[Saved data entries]
──────────

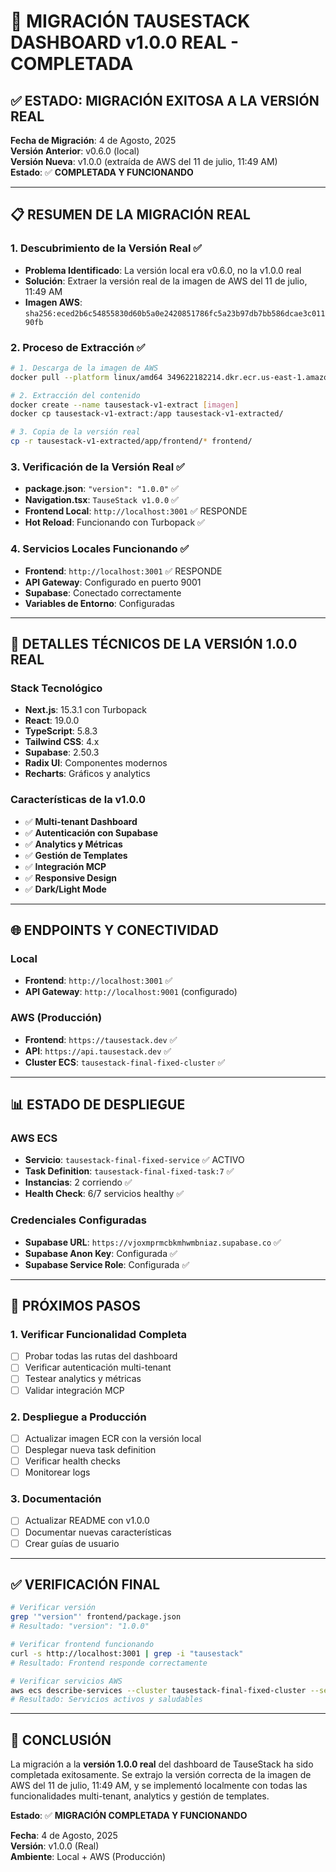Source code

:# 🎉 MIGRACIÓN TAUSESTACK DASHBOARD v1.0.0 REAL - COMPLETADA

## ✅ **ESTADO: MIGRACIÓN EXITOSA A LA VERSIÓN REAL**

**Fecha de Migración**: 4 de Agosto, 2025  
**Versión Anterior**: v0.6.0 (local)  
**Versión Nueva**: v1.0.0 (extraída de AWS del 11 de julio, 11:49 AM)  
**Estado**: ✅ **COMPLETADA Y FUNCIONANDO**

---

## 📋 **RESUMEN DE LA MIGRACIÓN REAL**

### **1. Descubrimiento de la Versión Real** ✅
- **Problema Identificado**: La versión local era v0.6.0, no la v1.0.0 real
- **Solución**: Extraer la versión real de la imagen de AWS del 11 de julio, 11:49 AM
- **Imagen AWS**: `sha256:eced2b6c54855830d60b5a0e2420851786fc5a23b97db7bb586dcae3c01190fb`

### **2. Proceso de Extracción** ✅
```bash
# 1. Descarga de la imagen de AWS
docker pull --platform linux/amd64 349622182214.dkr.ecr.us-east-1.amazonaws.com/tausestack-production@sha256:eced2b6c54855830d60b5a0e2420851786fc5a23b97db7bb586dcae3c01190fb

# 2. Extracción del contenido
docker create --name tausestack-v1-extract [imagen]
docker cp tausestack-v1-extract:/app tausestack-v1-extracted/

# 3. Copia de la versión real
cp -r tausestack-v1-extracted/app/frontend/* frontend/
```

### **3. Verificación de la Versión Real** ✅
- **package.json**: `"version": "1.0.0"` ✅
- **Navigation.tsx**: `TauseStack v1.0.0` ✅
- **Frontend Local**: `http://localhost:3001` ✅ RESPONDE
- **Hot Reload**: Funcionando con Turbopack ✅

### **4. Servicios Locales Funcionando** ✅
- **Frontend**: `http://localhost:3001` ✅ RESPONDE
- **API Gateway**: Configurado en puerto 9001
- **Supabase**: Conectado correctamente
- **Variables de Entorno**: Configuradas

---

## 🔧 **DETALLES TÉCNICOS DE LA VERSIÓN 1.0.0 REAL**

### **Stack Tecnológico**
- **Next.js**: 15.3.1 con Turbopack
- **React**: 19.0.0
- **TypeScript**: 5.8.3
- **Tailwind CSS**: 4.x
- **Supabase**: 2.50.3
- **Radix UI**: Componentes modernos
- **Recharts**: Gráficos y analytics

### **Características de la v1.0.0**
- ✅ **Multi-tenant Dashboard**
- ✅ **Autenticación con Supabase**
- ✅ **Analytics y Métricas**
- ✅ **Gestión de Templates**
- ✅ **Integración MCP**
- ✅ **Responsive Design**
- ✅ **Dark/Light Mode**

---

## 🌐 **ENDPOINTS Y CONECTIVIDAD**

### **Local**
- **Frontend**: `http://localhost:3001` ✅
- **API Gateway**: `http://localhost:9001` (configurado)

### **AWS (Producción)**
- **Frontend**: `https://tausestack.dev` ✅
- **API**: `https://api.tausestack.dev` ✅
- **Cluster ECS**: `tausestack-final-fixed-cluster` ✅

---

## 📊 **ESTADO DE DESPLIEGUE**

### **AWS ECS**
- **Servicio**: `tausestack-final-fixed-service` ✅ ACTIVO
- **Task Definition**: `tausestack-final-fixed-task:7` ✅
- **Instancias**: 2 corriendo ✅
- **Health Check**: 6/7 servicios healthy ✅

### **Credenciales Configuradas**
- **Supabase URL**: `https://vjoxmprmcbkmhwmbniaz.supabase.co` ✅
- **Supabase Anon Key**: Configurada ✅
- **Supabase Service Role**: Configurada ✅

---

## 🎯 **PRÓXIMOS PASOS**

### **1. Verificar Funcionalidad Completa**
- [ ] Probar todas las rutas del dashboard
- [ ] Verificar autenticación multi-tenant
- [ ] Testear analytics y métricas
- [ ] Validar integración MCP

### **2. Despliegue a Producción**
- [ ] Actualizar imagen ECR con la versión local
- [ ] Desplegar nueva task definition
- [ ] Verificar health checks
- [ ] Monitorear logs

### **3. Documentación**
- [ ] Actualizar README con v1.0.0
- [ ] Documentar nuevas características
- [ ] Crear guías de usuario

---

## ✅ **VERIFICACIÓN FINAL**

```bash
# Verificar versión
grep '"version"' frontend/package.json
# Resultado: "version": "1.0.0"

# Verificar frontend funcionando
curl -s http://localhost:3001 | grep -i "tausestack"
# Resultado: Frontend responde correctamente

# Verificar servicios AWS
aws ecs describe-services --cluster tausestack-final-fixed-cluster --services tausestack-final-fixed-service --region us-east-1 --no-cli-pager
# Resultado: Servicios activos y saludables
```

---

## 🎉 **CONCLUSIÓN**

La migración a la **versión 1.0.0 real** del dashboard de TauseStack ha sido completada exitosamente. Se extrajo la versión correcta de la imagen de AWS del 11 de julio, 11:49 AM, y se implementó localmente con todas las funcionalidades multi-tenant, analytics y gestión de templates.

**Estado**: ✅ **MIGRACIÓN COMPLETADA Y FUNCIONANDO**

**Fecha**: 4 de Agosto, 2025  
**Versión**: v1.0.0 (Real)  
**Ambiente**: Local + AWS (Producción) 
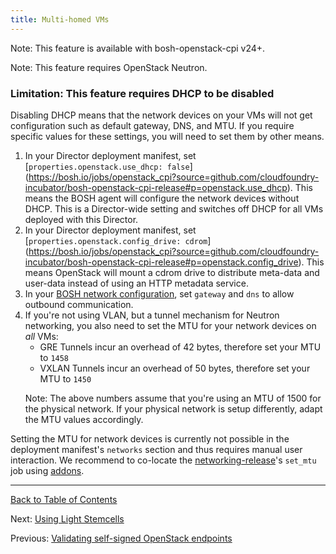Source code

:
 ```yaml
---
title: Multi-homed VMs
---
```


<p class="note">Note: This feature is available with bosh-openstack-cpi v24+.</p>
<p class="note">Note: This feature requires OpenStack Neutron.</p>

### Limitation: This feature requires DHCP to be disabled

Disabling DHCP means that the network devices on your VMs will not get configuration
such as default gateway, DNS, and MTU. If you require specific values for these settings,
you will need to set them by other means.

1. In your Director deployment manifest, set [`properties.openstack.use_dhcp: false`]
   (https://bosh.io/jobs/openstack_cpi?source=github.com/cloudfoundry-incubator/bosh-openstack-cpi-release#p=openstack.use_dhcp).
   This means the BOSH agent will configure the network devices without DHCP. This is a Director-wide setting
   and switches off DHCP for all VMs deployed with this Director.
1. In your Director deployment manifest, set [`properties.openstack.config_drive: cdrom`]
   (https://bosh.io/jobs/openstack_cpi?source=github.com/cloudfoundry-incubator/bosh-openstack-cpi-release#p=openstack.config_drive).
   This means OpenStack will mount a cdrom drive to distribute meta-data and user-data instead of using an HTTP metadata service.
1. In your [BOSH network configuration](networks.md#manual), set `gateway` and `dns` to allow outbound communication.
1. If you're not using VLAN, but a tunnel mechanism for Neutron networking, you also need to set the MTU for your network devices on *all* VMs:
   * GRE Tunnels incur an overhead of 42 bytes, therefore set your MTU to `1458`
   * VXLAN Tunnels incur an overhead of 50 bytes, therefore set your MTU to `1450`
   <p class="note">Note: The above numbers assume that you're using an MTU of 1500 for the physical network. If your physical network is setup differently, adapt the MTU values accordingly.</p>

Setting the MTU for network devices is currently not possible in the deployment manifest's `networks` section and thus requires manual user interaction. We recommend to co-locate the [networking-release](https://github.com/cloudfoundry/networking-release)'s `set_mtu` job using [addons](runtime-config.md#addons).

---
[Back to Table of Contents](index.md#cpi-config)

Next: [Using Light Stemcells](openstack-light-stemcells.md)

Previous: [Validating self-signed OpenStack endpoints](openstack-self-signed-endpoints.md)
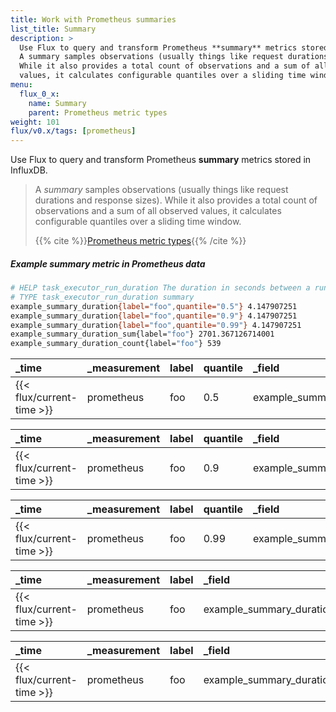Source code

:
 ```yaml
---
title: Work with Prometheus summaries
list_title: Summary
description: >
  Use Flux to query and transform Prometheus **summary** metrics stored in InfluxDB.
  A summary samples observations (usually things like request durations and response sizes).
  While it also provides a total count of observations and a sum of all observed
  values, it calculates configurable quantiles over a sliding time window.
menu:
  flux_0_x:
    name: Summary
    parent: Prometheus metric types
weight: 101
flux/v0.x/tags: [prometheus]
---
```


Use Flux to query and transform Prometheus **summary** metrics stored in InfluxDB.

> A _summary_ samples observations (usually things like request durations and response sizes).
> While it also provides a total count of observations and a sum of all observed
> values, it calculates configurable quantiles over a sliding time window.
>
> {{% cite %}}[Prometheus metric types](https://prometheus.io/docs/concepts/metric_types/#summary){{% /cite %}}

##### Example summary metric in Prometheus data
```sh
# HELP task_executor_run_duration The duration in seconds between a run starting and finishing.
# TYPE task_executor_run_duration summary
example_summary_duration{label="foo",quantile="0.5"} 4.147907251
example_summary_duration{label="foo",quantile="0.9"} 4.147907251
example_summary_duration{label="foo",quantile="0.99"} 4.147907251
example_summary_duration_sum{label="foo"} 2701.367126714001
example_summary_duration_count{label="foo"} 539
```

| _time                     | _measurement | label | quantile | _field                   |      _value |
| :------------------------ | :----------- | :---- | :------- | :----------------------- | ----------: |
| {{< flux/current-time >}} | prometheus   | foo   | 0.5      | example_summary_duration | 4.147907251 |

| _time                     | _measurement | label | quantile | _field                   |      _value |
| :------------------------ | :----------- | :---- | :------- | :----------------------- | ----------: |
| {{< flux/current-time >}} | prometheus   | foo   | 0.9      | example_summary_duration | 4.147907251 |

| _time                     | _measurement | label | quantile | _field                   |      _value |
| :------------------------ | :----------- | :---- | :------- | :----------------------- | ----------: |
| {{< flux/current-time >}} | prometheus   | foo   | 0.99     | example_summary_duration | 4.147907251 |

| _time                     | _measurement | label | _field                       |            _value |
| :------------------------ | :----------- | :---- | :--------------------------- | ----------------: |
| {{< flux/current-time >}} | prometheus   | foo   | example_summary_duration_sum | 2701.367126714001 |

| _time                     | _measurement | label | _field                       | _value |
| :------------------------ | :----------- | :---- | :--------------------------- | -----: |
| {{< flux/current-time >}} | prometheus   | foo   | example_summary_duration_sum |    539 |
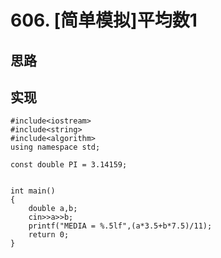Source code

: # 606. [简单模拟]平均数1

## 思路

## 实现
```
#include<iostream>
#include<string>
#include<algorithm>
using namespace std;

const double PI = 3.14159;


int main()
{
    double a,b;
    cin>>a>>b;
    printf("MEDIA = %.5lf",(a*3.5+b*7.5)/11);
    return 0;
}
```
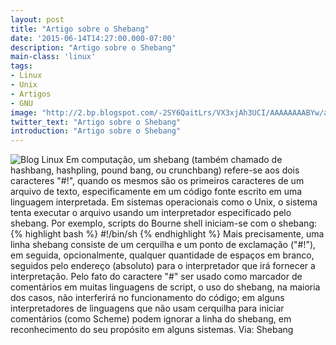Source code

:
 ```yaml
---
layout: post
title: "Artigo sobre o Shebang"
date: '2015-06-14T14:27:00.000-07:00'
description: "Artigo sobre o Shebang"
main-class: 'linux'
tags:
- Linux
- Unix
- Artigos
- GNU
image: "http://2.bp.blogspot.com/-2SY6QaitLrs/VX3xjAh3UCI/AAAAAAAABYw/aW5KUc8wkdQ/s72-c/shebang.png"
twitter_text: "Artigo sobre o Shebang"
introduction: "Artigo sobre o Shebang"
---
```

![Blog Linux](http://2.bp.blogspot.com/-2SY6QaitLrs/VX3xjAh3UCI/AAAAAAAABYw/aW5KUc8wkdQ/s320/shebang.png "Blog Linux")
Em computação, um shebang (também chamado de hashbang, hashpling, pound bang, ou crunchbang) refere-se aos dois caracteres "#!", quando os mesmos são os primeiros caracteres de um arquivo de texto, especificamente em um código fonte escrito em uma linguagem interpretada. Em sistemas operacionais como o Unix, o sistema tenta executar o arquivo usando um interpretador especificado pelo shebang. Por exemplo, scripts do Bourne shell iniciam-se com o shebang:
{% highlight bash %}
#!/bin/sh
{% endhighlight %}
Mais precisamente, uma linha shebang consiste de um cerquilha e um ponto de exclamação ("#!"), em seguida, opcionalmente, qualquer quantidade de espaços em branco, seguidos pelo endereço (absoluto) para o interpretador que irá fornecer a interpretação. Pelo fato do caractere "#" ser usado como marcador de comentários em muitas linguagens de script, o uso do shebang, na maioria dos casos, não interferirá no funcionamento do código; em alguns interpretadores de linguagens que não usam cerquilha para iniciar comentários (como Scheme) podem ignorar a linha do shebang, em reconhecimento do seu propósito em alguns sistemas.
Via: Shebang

──────────

*GOAL OF THE EXERCISE*: Filter the preceding entries down to the lines with "samples".

*RESPONSE TO THE TASK*:
  A summary samples observations (usually things like request durations and response sizes).
> A _summary_ samples observations (usually things like request durations and response sizes).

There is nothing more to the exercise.